Solved: Standard deviation on rolling basis

AbuChowdhury · Posted 03-17-2018 04:20 PM

Hi Experts,

I have daily returns data for firms. I would like to calculate the standard deviation of the returns (say, sigma) from the daily observations for the last 3 months on a rolling basis. For example, sigma for for firm i in december 2017 will be the standard deviations of the daily returns from september to november 2017. Similarly, sigma for firm i in november 2017 will be the standard deviations of the daily returns from august to october 2017.

Thanks,

Abu

Ksharp · Posted 03-21-2018 08:57 AM

OK. If you want retain those multiple returns in the same PERMNO and the same Names_Date.

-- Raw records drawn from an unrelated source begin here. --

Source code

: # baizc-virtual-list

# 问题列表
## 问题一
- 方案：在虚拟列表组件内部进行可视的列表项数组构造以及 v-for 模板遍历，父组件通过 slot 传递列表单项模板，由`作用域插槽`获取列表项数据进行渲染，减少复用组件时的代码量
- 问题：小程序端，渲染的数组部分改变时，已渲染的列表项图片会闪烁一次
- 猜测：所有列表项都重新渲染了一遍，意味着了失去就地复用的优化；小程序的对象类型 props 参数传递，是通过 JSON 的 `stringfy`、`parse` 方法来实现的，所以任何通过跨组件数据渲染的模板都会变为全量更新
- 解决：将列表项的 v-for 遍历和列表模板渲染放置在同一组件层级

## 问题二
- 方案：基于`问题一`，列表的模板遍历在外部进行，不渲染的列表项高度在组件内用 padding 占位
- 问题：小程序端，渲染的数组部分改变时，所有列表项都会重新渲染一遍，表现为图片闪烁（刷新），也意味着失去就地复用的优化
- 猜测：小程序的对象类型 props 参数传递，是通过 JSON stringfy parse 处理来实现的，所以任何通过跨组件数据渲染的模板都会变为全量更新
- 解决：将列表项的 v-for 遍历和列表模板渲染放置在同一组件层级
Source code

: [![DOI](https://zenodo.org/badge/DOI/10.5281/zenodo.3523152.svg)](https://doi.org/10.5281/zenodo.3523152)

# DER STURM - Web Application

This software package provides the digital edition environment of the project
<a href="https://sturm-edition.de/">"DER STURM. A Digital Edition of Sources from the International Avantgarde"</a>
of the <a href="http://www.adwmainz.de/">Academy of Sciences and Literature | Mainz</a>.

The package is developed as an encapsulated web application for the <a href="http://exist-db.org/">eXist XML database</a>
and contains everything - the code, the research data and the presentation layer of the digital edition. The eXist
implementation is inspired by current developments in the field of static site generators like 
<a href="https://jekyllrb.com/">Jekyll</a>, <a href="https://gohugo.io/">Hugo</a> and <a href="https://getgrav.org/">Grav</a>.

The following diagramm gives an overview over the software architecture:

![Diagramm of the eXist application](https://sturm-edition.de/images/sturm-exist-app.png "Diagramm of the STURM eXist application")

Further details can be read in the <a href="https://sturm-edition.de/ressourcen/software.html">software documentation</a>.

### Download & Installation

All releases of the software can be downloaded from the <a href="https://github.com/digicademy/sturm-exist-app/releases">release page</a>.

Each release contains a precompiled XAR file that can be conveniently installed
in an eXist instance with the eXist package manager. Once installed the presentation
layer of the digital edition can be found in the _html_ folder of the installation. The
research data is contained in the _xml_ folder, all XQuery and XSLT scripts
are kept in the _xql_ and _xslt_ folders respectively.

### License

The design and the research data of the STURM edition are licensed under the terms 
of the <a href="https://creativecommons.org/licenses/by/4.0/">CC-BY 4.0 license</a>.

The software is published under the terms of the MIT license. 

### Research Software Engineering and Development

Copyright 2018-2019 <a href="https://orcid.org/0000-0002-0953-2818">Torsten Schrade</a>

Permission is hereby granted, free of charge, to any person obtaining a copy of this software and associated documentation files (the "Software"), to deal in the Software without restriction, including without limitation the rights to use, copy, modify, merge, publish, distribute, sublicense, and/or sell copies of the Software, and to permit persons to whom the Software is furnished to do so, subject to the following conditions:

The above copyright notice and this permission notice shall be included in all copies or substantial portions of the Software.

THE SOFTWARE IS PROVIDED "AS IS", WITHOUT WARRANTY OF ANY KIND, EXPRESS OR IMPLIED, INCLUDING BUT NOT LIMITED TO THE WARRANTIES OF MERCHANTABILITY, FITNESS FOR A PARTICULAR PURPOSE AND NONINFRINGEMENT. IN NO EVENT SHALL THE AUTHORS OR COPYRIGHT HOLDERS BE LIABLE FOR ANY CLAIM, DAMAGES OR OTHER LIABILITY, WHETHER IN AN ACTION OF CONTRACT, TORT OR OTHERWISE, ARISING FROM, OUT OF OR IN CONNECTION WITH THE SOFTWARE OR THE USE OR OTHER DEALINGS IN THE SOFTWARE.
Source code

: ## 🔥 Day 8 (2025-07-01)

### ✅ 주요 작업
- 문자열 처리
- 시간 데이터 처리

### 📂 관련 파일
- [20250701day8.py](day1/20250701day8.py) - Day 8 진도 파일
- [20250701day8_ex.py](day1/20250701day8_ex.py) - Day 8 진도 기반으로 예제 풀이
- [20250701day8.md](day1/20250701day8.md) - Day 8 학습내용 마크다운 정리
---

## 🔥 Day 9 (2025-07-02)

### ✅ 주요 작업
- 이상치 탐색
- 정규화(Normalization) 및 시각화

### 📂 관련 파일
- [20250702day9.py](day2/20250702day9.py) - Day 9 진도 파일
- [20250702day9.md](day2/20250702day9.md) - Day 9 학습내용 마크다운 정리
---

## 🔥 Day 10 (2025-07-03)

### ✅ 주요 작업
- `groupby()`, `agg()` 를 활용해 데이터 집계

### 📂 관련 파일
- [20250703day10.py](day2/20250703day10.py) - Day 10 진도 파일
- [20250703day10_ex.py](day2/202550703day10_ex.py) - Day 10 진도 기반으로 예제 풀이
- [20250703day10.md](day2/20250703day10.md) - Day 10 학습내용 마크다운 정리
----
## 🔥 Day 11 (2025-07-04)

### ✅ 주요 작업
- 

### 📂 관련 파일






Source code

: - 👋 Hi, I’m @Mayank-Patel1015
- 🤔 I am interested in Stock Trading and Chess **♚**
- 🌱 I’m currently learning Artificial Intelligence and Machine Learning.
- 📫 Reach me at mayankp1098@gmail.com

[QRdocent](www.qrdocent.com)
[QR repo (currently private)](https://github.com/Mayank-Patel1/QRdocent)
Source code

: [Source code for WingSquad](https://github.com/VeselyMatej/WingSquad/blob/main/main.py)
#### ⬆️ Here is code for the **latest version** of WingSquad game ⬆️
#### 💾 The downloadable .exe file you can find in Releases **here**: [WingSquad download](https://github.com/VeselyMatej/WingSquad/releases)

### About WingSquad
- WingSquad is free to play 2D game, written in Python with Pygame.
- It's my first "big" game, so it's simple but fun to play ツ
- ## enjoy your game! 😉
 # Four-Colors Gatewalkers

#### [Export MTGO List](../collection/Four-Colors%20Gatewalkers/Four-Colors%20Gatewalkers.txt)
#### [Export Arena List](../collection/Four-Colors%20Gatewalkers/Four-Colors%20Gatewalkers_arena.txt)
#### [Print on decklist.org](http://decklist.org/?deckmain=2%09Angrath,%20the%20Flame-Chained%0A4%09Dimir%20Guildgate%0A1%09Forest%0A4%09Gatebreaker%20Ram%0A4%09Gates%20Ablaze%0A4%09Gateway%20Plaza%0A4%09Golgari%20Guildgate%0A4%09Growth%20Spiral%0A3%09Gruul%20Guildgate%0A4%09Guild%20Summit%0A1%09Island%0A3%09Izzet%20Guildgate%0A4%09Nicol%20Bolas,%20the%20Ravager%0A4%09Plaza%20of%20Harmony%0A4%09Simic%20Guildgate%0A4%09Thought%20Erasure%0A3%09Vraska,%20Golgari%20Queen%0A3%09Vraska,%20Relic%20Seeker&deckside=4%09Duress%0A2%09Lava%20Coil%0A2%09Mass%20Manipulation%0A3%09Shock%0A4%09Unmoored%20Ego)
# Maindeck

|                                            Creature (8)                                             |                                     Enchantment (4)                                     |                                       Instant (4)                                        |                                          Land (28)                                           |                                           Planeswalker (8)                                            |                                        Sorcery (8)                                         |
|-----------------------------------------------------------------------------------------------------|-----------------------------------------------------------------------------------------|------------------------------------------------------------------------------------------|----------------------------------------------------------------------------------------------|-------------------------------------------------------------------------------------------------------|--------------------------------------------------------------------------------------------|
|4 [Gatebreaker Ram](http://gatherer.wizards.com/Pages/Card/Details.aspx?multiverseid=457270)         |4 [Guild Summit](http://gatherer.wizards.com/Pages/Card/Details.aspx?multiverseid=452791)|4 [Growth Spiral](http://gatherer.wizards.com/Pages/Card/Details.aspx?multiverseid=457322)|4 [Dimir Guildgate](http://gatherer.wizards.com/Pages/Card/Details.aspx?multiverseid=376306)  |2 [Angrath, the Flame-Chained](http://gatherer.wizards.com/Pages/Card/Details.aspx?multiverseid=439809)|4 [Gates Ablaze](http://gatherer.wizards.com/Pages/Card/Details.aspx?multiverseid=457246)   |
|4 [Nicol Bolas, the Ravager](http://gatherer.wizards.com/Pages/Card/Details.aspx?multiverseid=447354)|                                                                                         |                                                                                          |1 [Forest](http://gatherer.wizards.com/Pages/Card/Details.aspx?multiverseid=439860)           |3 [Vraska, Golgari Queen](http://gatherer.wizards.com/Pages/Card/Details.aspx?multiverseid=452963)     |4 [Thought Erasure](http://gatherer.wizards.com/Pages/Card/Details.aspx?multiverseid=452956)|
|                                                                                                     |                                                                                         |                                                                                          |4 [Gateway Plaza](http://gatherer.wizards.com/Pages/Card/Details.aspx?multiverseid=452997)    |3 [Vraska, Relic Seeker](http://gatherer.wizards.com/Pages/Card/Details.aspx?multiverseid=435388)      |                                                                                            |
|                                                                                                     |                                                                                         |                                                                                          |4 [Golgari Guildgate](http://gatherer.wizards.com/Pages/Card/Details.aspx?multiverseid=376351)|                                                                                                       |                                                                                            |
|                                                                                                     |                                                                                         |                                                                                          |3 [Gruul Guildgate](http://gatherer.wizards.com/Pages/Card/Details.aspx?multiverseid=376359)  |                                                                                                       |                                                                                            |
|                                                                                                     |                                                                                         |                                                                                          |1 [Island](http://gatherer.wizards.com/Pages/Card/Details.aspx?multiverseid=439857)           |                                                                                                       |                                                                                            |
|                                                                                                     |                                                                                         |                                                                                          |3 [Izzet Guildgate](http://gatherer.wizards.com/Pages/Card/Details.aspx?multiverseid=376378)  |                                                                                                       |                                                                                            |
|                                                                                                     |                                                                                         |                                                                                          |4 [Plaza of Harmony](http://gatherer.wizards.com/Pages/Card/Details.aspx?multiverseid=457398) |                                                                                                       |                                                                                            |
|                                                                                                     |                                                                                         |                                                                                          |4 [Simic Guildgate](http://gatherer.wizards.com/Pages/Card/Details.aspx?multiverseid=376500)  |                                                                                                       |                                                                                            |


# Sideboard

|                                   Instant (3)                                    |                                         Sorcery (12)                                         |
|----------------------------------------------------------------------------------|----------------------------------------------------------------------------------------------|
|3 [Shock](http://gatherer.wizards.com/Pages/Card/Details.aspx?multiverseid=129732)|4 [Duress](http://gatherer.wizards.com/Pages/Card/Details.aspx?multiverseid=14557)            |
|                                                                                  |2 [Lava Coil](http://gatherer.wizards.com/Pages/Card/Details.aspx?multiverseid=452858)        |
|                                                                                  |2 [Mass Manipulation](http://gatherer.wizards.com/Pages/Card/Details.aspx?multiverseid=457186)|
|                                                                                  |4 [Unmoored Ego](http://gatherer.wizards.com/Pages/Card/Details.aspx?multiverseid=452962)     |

proc import datafile='c:\temp\daily_ret.txt' out=have dbms=tab replace;
guessingrows=32767;
run;
data have ;
 set have;
 ret=input(Returns,?? best32.);
 drop Returns;
 monyy=intnx('month',Names_Date,0);
 format monyy yymmn6.;
run;
proc sort data=have;by PERMNO monyy Names_Date;run;

data want;
 if _n_=1 then do;
   if 0 then set have(rename=(ret=_ret));
   declare hash h(multidata:'y');
   h.definekey('Names_Date');
   h.definedata('_ret');
   h.definedone();
 end;

array x{100} _temporary_;
do until(last.PERMNO);
 set have;
 by PERMNO;
 _ret=ret;h.add();
end;

do until(last.PERMNO);
 set have;
 by PERMNO;
 n=0;call missing(of x{*});
 do i=intnx('month',monyy,-3) to intnx('month',monyy,-1,'e');
   rc=h.find(key:i);
   do while(rc=0);
     n+1;x{n}=_ret;
     rc=h.find_next(key:i);
   end;
 end;
 std=std(of x{*});
 output;
end;

h.clear();
drop i _ret n rc;
run;

View solution in original post

Reeza · Posted 03-17-2018 06:22 PM

Can you post some sample data? Have you tried anything so far as well? PROC EXPAND is probably where I'd start, but I'd also consider changing your definition. If you use the previous 90 days for example or X trading days. 3 months is not a standard measure and you'll see blips because of February issue alone.

Ksharp · Posted 03-18-2018 06:29 AM


proc sql;
create table want as
 select *,(select std(return) from have where id=a.id and date between intnx('month',a.date,-3) and a.date ) as std
   from have as a;
quit;

AbuChowdhury · Posted 03-18-2018 10:38 AM

Thank you Xia. But proc sql takes very long time if there are millions of observations. Is there any other way such as using array or using macro?

PaigeMiller · Posted 03-18-2018 12:15 PM

Yes, of course calculations of this nature are going to take a very long time if you have millions of observations. If speed doing the calculation on millions of observations is a concern, you should have stated this at the beginning.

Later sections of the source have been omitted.